• **YOUR TASK**: Copy exactly the lines of the records below, and only those lines, beginning with the line that contains "choose from, and" and ending with the line that contains "been added or".
★ ★ ★ ★
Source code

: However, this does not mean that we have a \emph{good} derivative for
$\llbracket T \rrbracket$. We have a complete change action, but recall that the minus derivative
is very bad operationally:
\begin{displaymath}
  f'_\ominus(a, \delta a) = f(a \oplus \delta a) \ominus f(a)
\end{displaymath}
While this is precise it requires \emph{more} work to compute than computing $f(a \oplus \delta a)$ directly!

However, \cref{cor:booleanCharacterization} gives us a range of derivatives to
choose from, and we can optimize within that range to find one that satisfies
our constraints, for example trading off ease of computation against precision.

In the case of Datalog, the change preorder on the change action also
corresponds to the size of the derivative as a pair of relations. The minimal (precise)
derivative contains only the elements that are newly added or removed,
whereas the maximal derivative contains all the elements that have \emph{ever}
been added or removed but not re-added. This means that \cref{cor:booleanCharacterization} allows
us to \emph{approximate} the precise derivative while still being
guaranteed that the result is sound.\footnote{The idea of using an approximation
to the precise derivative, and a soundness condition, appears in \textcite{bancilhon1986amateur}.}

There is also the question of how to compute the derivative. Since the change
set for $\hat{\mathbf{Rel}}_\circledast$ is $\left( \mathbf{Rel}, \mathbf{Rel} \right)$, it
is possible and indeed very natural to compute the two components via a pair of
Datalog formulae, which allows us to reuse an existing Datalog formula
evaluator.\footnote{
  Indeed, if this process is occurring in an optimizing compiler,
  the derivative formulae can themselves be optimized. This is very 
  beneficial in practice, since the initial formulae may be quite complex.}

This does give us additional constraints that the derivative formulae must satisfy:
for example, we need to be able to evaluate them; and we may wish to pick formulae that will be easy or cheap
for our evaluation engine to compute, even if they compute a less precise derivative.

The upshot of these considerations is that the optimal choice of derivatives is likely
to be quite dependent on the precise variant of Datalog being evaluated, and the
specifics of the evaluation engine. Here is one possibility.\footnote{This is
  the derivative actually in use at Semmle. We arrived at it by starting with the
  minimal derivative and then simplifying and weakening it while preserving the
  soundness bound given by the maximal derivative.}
★ ★ ★ ★
• **RESPONSE FOR THIS EXERCISE**:
choose from, and we can optimize within that range to find one that satisfies
our constraints, for example trading off ease of computation against precision.

In the case of Datalog, the change preorder on the change action also
corresponds to the size of the derivative as a pair of relations. The minimal (precise)
derivative contains only the elements that are newly added or removed,
whereas the maximal derivative contains all the elements that have \emph{ever}
been added or removed but not re-added. This means that \cref{cor:booleanCharacterization} allows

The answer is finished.